Richard Hall, IT Applications Architect (@ribenno)

This series of articles originated as a short paper we produced for Smart Cambridgeshire in 2015. In them we draw upon our experience of technology and research within local government over the last 13 years.

Part 1

In the local public sector, using data from services and business systems to unlock combined insights has many impediments and difficulties. Yet if these are not overcome, then the local public sector will increasingly struggle to take on the challenges of the 21st century. Digital infrastructure alone is not the solution, data literacy within public sector needs to evolve, building on the work of the open data movement and of local partnerships such as Cambridgeshire Insight.

Cambridgeshire Insight is a shared research knowledge base and is designed to allow users from a diverse set of backgrounds an efficient easy way to access local data, share research and find reports. It contains a wealth of local information on socio-demographic and economic themes and includes tools for data visualisation, area profiling and key indicators.

The Cambridgeshire Insight website has developed as a partnership driven initiative. The current partnership is composed of voluntary and third sector groups, local public sector partners and relevant local research project teams and initiatives.

As the site is partnership driven, its strength lies in the energy, people, especially the community advocates, and projects driving it forward.

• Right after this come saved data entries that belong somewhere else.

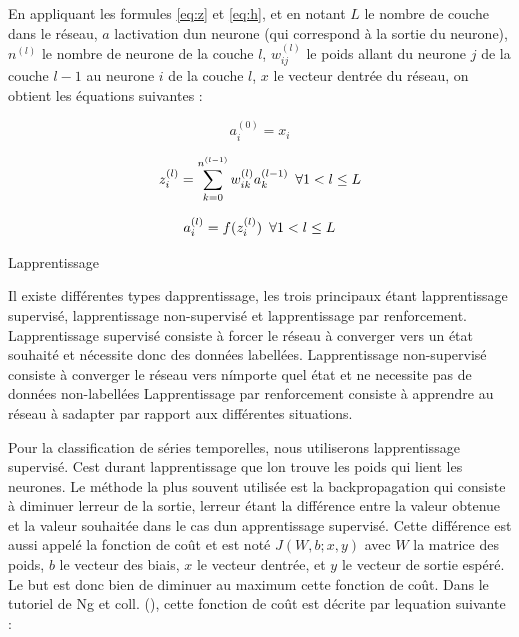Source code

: \documentclass[11pt]{sdm}
\begin{document}
			En appliquant les formules \ref{eq:z} et \ref{eq:h}, et en notant $L$ le nombre de couche dans le r\'eseau, $a$ l\textquotesingle activation d\textquotesingle un neurone (qui correspond \`a la sortie du neurone), $n^{(l)}$ le nombre de neurone de la couche $l$, $w_{ij}^{(l)}$ le poids allant du neurone $j$ de la couche $l-1$ au neurone $i$ de la couche $l$, $x$ le vecteur d\textquotesingle entr\'ee du r\'eseau, on obtient les \'equations suivantes :

			\begin{equation}
				a_i^{(0)} = x_i
				\label{eq:input}
			\end{equation}

			\begin{equation}
				z_i^{(l)} = \sum_{k=0}^{n^{(l-1)}} w_{ik}^{(l)} a_k^{(l-1)} \enskip \forall 1 < l \leq L
				\label{eq:zGlobal}
			\end{equation}

			\begin{equation}
				a_i^{(l)} = f(z_i^{(l)}) \enskip \forall 1 < l \leq L
				\label{eq:activation}
			\end{equation}

			\medbreak
			\begin{itshape}L\textquotesingle apprentissage\end{itshape}
			\smallbreak
			Il existe diff\'erentes types d\textquotesingle apprentissage, les trois principaux \'etant l\textquotesingle apprentissage supervis\'e, l\textquotesingle apprentissage non-supervis\'e et l\textquotesingle apprentissage par renforcement.
			L\textquotesingle apprentissage supervis\'e consiste \`a forcer le r\'eseau \`a converger vers un \'etat souhait\'e et n\'ecessite donc des donn\'ees labell\'ees.
			L\textquotesingle apprentissage non-supervis\'e consiste \`a converger le r\'eseau vers n\'importe quel \'etat et ne necessite pas de donn\'ees non-labell\'ees
			L\textquotesingle apprentissage par renforcement consiste \`a apprendre au r\'eseau \`a s\textquotesingle adapter par rapport aux diff\'erentes situations. 
			
			Pour la classification de s\'eries temporelles, nous utiliserons l\textquotesingle apprentissage supervis\'e.
			C\textquotesingle est durant l\textquotesingle apprentissage que l\textquotesingle on trouve les poids qui lient les neurones. Le m\'ethode la plus souvent utilis\'ee est la backpropagation qui consiste \`a diminuer l\textquotesingle erreur de la sortie, l\textquotesingle erreur \'etant la diff\'erence entre la valeur obtenue et la valeur souhait\'ee dans le cas d\textquotesingle un apprentissage supervis\'e. Cette diff\'erence est aussi appel\'e la fonction de co\^ut et est not\'e $J(W,b;x,y)$ avec $W$ la matrice des poids, $b$ le vecteur des biais, $x$ le vecteur d\textquotesingle entr\'ee, et $y$ le vecteur de sortie esp\'er\'e. Le but est donc bien de diminuer au maximum cette fonction de co\^ut. Dans le tutoriel de Ng et coll. (\cite{ng2012ufldl}), cette fonction de co\^ut est d\'ecrite par l\textquotesingle equation suivante :
\end{document}
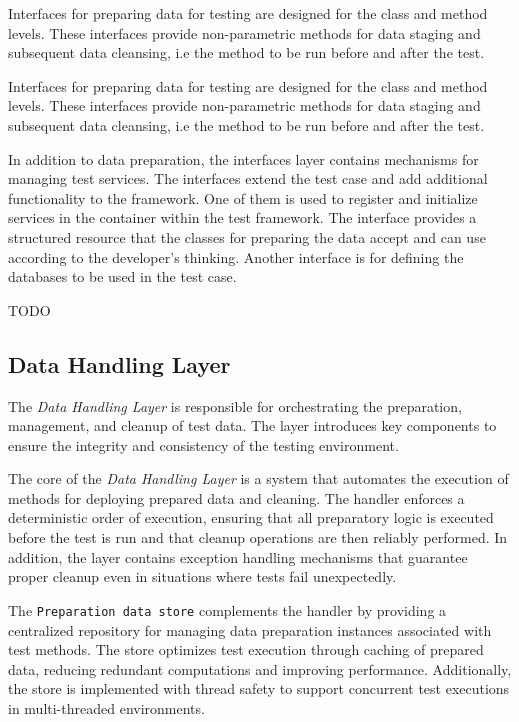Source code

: Interfaces for preparing data for testing are designed for the class and method levels. These interfaces provide non-parametric methods for data staging and subsequent data cleansing, i.e the method to be run before and after the test.

Interfaces for preparing data for testing are designed for the class and method levels. These interfaces provide non-parametric methods for data staging and subsequent data cleansing, i.e the method to be run before and after the test.

In addition to data preparation, the interfaces layer contains mechanisms for managing test services. The interfaces extend the test case and add additional functionality to the framework.   One of them is used to register and initialize services in the container within the test framework. 
The interface provides a structured resource that the classes for preparing the data accept and can use according to the developer's thinking.
Another interface is for defining the databases to be used in the test case. 

TODO


\subsection{Data Handling Layer}


The \textit{Data Handling Layer} is responsible for orchestrating the preparation, management, and cleanup of test data. The layer introduces key components to ensure the integrity and consistency of the testing environment.

The core of the \textit{Data Handling Layer} is a system that automates the execution of methods for deploying prepared data and cleaning. The handler enforces a deterministic order of execution, ensuring that all preparatory logic is executed before the test is run and that cleanup operations are then reliably performed. In addition, the layer contains exception handling mechanisms that guarantee proper cleanup even in situations where tests fail unexpectedly.

The \texttt{Preparation data store} complements the handler by providing a centralized repository for managing data preparation instances associated with test methods. The store optimizes test execution through caching of prepared data, reducing redundant computations and improving performance. Additionally, the store is implemented with thread safety to support concurrent test executions in multi-threaded environments.

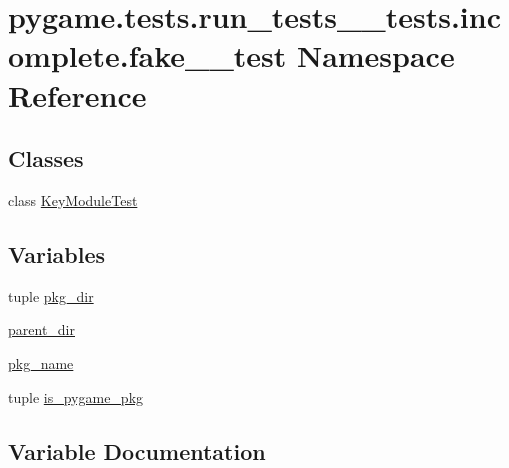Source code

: \hypertarget{namespacepygame_1_1tests_1_1run__tests____tests_1_1incomplete_1_1fake__2__test}{}\section{pygame.\+tests.\+run\+\_\+tests\+\_\+\+\_\+tests.\+incomplete.\+fake\+\_\+\_\+test Namespace Reference}
\label{namespacepygame_1_1tests_1_1run__tests____tests_1_1incomplete_1_1fake__2__test}
\subsection*{Classes}
\begin{DoxyCompactItemize}
\item 
class \hyperlink{classpygame_1_1tests_1_1run__tests____tests_1_1incomplete_1_1fake__2__test_1_1_key_module_test}{Key\+Module\+Test}
\end{DoxyCompactItemize}
\subsection*{Variables}
\begin{DoxyCompactItemize}
\item 
tuple \hyperlink{namespacepygame_1_1tests_1_1run__tests____tests_1_1incomplete_1_1fake__2__test_aedc9378fa57b48b9ba8b9655fb5119c2}{pkg\+\_\+dir}
\item 
\hyperlink{namespacepygame_1_1tests_1_1run__tests____tests_1_1incomplete_1_1fake__2__test_af1a43db2cb69f8880dbd7210a0d86d82}{parent\+\_\+dir}
\item 
\hyperlink{namespacepygame_1_1tests_1_1run__tests____tests_1_1incomplete_1_1fake__2__test_a39c91616725f3e659a27a47a41553856}{pkg\+\_\+name}
\item 
tuple \hyperlink{namespacepygame_1_1tests_1_1run__tests____tests_1_1incomplete_1_1fake__2__test_adf9949f073676cf3feca4e74598b24de}{is\+\_\+pygame\+\_\+pkg}
\end{DoxyCompactItemize}


\subsection{Variable Documentation}
\mbox{\label{namespacepygame_1_1tests_1_1run__tests____tests_1_1incomplete_1_1fake__2__test_adf9949f073676cf3feca4e74598b24de}}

There exists a wealth of existing domain knowledge within organisations concerned with local public services. While a broader data revolution is underway with automation, smart cities, Internet of Things (IoT) and data science as a whole, we highlight the following shifts as key to supporting the evolution of data literacy within public services.

The Three Shifts

We believe three key shifts are necessary to the evolution of organisations involved in the delivery of local public services:

  1. DATA: From Surveys to Streams.
  2. SKILLS: From Information Worker to Data Scientist.
  3. CULTURE: From Consultation to Co-design.

In each case, the intention is not about the complete replacement of one approach or position with another. It is more about developing new capabilities incrementally; putting in place essential building blocks for developing future capacity while addressing existing practical organisational need. It is also about the awareness of the interdependencies between these 3 aspects: data, skills and culture.

The anticipated rewards?

The data revolution offers seemingly limitless potential to optimise existing, and create entirely new, service models. All at a time of great pressure on public services to drive down operating costs, develop capacity and improve outcomes.

Context and domain knowledge can greatly help identify areas to target innovation. Those more adaptive, smarter, public service organisations can therefore play an important part within a broader ecosystem of public service innovation that spans all sectors.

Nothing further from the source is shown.